* EXERCISE REQUIREMENTS
Give the number of lines in these entries that contain the string "more", with no further comment.

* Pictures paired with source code
*** Block opens ***
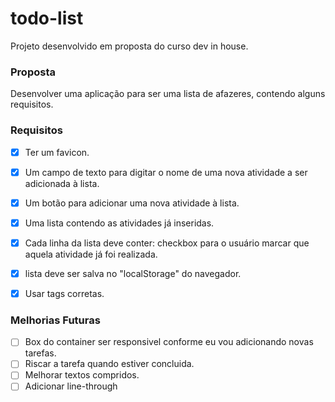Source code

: # todo-list
Projeto desenvolvido em proposta do curso dev in house.


### Proposta 
  Desenvolver uma aplicação para ser uma lista de afazeres, contendo alguns requisitos.
### Requisitos
- [x] Ter um favicon.
- [x] Um campo de texto para digitar o nome de uma nova atividade a ser adicionada à lista.
- [x] Um botão para adicionar uma nova atividade à lista.
- [x] Uma lista contendo as atividades já inseridas.
- [x] Cada linha da lista deve conter: checkbox para o usuário marcar que aquela atividade já foi realizada.
- [x] lista deve ser salva no "localStorage" do navegador.
- [x] Usar tags corretas.



### Melhorias Futuras
- [ ] Box do container ser responsivel conforme eu vou adicionando novas tarefas.
- [ ] Riscar a tarefa quando estiver concluida.
- [ ] Melhorar textos compridos.
- [ ] Adicionar line-through
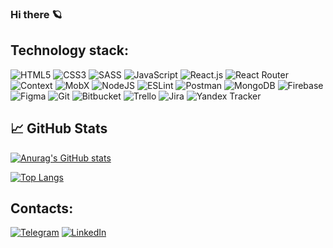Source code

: ### Hi there 🪐
## Technology stack:
![HTML5](https://img.shields.io/badge/-HTML5-090909?style=for-the-badge&logo=HTML5&logoColor=e0522b)
![CSS3](https://img.shields.io/badge/-CSS3-090909?style=for-the-badge&logo=CSS3&logoColor=2631c9)
![SASS](https://img.shields.io/badge/-Sass-090909?style=for-the-badge&logo=SASS&logoColor=d13ddb)
![JavaScript](https://img.shields.io/badge/-JavaScript-090909?style=for-the-badge&logo=JavaScript&logoColor=E9D54D)
![React.js](https://img.shields.io/badge/-React.js-090909?style=for-the-badge&logo=REACT&logoColor=329cd9)
![React Router](https://img.shields.io/badge/React_Router-090909?style=for-the-badge&logo=react-router&logoColor=FFC133)
![Context](https://img.shields.io/badge/-Context-090909?style=for-the-badge&logo=Context)
![MobX](https://img.shields.io/badge/MobX-090909?style=for-the-badge&logo=MobX)
![NodeJS](https://img.shields.io/badge/node.js-090909?style=for-the-badge&logo=node.js&logoColor=33FF42)
![ESLint](https://img.shields.io/badge/ESLint-090909?style=for-the-badge&logo=eslint)
![Postman](https://img.shields.io/badge/-Postman-090909?style=for-the-badge&logo=Postman)
![MongoDB](https://img.shields.io/badge/-MongoDB-090909?style=for-the-badge&logo=MongoDB)
![Firebase](https://img.shields.io/badge/-Firebase-090909?style=for-the-badge&logo=firebase&logoColor=F8C52C)
![Figma](https://shields.io/badge/-Figma-090909?logo=figma&style=for-the-badge&logoColor=FFFFFF)
![Git](https://img.shields.io/badge/-Git-090909?style=for-the-badge&logo=Git)
![Bitbucket](https://img.shields.io/badge/-Bitbucket-090909?style=for-the-badge&logo=Bitbucket)
![Trello](https://img.shields.io/badge/-Trello-090909?style=for-the-badge&logo=Trello)
![Jira](https://img.shields.io/badge/-Jira-090909?style=for-the-badge&logo=Jira)
![Yandex Tracker](https://img.shields.io/badge/-Yandex_Tracker-090909?style=for-the-badge&logo=Yandex_Tracker)

## 📈 GitHub Stats

[![Anurag's GitHub stats](https://github-readme-stats.vercel.app/api?username=AnastasiyaMAV&show_icons=true&theme=prussian)](https://github.com/anuraghazra/github-readme-stats)

[![Top Langs](https://github-readme-stats.vercel.app/api/top-langs/?username=AnastasiyaMAV&layout=compact&show_icons=true&theme=prussian)](https://github.com/anuraghazra/github-readme-stats)

## Contacts:
[![Telegram](https://img.shields.io/badge/-Telegram-090909?style=for-the-badge&logo=telegram&logoColor=27A0D9)](https://t.me/nastua_mav)
[![LinkedIn](https://img.shields.io/badge/-LinkedIn-090909?style=for-the-badge&logo=linkedin&logoColor=007BB6)](https://www.linkedin.com/in/%D0%B0%D0%BD%D0%B0%D1%81%D1%82%D0%B0%D1%81%D0%B8%D1%8F-%D0%B2%D0%BE%D1%81%D1%82%D1%80%D0%B8%D0%BA%D0%BE%D0%B2%D0%B0-948427225/)
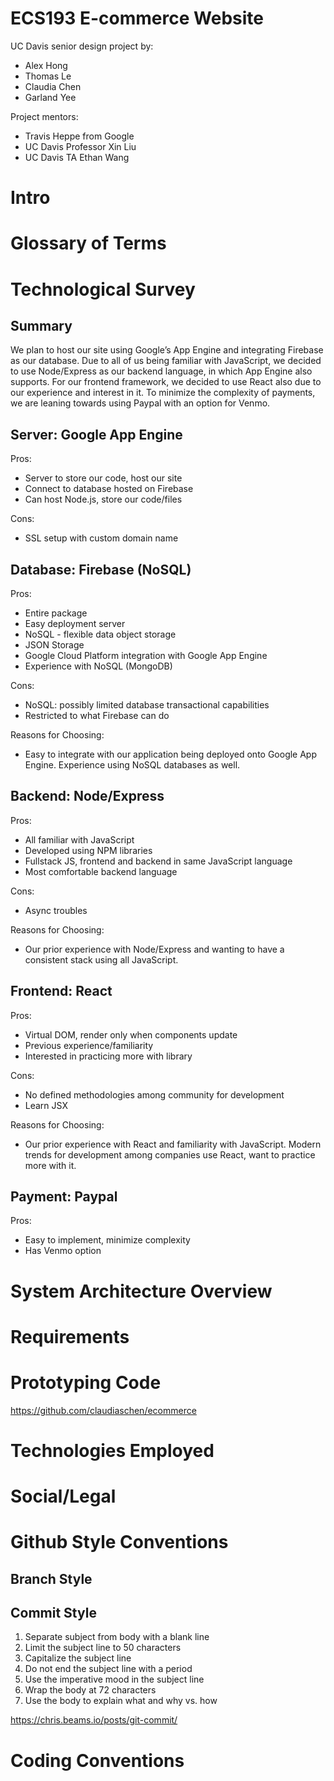 # ECS193 E-commerce Website

UC Davis senior design project by:

- Alex Hong
- Thomas Le
- Claudia Chen
- Garland Yee 

Project mentors: 

- Travis Heppe from Google
- UC Davis Professor Xin Liu  
- UC Davis TA Ethan Wang

# Intro

# Glossary of Terms

# Technological Survey

## Summary
We plan to host our site using Google’s App Engine and integrating Firebase as our database. Due to all of us being familiar with JavaScript, we decided to use Node/Express as our backend language, in which App Engine also supports. For our frontend framework, we decided to use React also due to our experience and interest in it. To minimize the complexity of payments, we are leaning towards using Paypal with an option for Venmo. 

## Server: Google App Engine
	
Pros:

- Server to store our code, host our site
- Connect to database hosted on Firebase
- Can host Node.js, store our code/files

Cons:

- SSL setup with custom domain name

## Database: Firebase (NoSQL)

Pros:

- Entire package
- Easy deployment server
- NoSQL - flexible data object storage
- JSON Storage
- Google Cloud Platform integration with Google App Engine
- Experience with NoSQL (MongoDB)

Cons:

- NoSQL: possibly limited database transactional capabilities
- Restricted to what Firebase can do

Reasons for Choosing: 

- Easy to integrate with our application being deployed onto Google App Engine. Experience using NoSQL databases as well. 

## Backend: Node/Express

Pros: 

- All familiar with JavaScript
- Developed using NPM libraries 
- Fullstack JS, frontend and backend in same JavaScript language
- Most comfortable backend language

Cons:

- Async troubles

Reasons for Choosing: 

- Our prior experience with Node/Express and wanting to have a consistent stack using all JavaScript. 

## Frontend: React

Pros:

- Virtual DOM, render only when components update
- Previous experience/familiarity
- Interested in practicing more with library

Cons:

- No defined methodologies among community for development
- Learn JSX

Reasons for Choosing: 

- Our prior experience with React and familiarity with JavaScript. Modern trends for development among companies use React, want to practice more with it. 


## Payment: Paypal 

Pros: 

- Easy to implement, minimize complexity
- Has Venmo option


# System Architecture Overview

# Requirements

# Prototyping Code
https://github.com/claudiaschen/ecommerce

# Technologies Employed

# Social/Legal



# Github Style Conventions

## Branch Style

## Commit Style
1. Separate subject from body with a blank line
2. Limit the subject line to 50 characters
3. Capitalize the subject line
4. Do not end the subject line with a period
5. Use the imperative mood in the subject line
6. Wrap the body at 72 characters
7. Use the body to explain what and why vs. how

https://chris.beams.io/posts/git-commit/


# Coding Conventions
*** Block closes ***
* SOLUTION TO THIS TASK
2